*** Opening of Source records ***

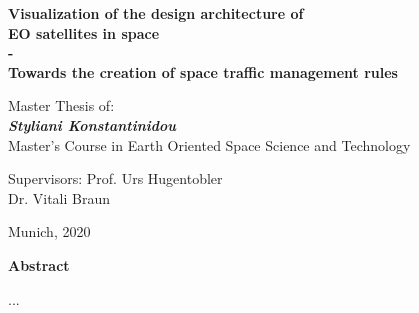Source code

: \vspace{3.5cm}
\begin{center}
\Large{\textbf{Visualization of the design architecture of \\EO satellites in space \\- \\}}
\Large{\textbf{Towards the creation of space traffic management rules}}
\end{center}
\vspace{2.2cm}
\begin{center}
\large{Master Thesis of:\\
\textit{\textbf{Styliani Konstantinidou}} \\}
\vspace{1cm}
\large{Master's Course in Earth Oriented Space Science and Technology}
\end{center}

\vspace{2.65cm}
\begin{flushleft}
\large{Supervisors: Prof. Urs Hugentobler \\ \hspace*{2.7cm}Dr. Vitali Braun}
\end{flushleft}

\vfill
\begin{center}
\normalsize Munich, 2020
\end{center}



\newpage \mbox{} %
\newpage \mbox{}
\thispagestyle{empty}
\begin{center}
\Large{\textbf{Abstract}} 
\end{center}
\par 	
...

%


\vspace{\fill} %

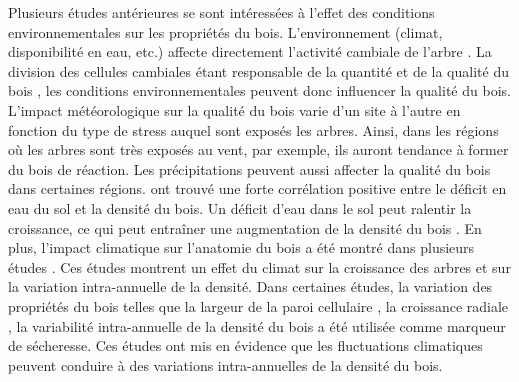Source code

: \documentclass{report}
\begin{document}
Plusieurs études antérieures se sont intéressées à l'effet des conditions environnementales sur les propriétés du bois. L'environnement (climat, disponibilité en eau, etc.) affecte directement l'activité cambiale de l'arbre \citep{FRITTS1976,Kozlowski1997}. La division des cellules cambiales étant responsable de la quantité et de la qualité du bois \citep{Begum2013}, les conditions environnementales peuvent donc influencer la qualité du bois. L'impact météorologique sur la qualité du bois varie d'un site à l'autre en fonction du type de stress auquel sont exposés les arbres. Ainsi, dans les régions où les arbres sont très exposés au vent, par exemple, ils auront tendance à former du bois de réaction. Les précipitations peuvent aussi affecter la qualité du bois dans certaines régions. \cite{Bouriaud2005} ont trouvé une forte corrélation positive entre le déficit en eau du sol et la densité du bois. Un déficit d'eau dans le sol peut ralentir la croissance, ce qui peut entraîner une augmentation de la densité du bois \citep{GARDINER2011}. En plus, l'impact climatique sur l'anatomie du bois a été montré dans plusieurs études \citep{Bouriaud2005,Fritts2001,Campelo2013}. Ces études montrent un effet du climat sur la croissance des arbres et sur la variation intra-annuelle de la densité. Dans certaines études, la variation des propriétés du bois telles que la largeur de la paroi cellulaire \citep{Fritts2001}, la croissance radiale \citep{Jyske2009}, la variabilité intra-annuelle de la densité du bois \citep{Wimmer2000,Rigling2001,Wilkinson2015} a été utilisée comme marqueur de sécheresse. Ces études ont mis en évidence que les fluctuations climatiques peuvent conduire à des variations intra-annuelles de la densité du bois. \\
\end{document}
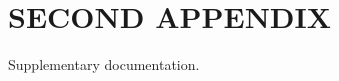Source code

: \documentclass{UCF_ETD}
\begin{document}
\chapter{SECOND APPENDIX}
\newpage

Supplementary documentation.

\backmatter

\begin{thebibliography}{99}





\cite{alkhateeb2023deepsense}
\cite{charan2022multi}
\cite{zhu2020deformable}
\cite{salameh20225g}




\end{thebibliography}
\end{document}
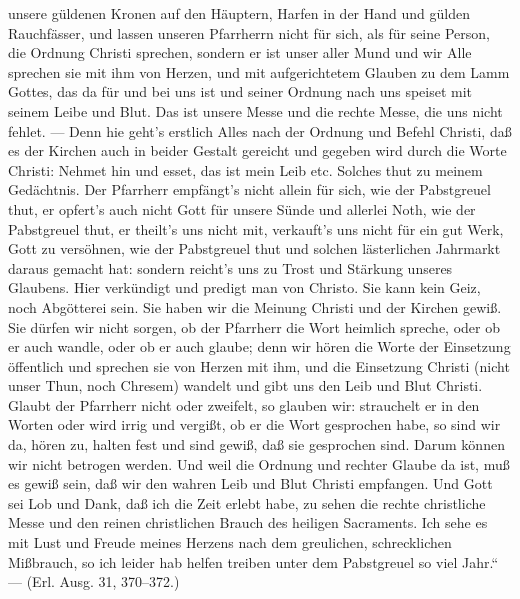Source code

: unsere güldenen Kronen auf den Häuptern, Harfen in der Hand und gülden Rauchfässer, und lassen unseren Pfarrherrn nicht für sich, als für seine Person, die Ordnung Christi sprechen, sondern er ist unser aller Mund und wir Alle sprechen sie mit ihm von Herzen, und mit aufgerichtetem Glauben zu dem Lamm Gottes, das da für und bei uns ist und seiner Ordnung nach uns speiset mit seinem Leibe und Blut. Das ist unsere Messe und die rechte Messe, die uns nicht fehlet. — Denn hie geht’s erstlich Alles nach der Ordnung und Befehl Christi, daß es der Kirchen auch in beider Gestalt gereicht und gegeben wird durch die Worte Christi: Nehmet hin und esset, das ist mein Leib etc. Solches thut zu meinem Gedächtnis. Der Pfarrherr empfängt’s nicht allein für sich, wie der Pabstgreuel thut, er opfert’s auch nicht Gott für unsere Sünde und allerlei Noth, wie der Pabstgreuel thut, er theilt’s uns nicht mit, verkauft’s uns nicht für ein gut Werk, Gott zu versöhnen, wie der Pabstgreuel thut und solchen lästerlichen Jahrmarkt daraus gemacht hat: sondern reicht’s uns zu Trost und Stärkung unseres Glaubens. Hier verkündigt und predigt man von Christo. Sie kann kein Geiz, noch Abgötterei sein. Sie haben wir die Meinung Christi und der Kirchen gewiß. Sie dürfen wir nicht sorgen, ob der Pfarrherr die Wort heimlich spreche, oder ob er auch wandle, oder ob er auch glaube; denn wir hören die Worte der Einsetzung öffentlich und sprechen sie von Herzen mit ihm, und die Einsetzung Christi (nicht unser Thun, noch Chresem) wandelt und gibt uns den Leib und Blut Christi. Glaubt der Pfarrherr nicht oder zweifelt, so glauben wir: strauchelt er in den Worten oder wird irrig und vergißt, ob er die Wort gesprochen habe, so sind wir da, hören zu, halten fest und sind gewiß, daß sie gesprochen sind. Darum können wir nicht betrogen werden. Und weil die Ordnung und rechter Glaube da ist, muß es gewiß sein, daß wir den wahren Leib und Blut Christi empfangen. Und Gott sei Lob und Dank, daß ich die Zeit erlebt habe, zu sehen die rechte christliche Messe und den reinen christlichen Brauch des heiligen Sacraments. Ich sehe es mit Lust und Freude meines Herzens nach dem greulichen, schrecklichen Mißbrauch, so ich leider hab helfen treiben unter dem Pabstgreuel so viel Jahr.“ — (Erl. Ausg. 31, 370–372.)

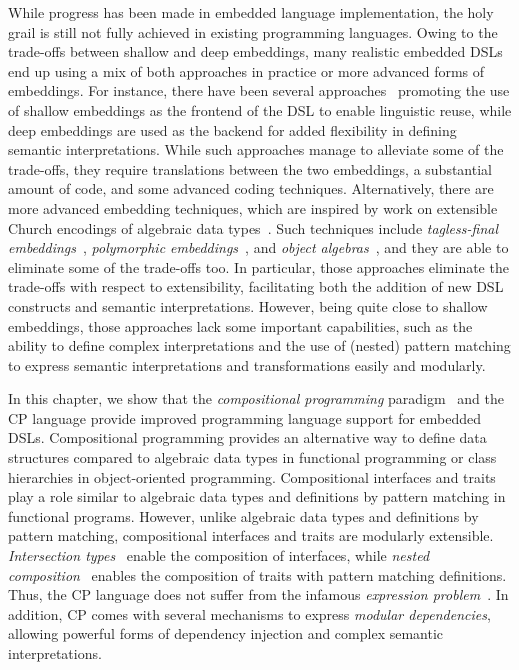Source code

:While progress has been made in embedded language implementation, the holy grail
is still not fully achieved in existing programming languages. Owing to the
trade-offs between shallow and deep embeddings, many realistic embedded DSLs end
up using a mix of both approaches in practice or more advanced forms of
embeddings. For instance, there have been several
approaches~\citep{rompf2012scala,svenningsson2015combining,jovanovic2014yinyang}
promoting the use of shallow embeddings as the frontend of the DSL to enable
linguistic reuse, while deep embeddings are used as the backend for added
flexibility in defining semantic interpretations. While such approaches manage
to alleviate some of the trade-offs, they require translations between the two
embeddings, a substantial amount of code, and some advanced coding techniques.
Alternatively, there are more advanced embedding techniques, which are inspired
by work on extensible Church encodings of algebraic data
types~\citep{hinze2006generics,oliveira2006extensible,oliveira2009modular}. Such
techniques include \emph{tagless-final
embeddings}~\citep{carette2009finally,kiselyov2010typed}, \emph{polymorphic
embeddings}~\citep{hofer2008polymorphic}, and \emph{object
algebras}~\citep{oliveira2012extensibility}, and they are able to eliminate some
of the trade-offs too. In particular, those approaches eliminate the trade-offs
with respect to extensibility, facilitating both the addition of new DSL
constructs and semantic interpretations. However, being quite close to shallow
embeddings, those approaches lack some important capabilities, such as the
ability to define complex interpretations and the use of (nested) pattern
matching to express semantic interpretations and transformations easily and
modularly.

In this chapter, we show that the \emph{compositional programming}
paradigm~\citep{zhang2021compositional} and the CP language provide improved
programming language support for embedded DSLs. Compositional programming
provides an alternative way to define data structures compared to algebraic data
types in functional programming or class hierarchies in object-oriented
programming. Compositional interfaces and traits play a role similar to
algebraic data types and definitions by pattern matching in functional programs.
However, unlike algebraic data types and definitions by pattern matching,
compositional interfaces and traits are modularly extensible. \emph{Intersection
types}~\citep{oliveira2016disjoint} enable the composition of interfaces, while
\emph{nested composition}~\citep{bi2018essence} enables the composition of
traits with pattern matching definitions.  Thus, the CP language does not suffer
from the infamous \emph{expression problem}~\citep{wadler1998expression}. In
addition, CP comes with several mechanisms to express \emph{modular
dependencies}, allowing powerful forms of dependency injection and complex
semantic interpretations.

*** Close of Source records ***

Task prompt:
Locate the word "vspace" in the data above. Copy every line carrying it.

Task answer:
: \vspace{3.5cm}
\vspace{2.2cm}
\vspace{1cm}
\vspace{2.65cm}
\vspace{\fill} %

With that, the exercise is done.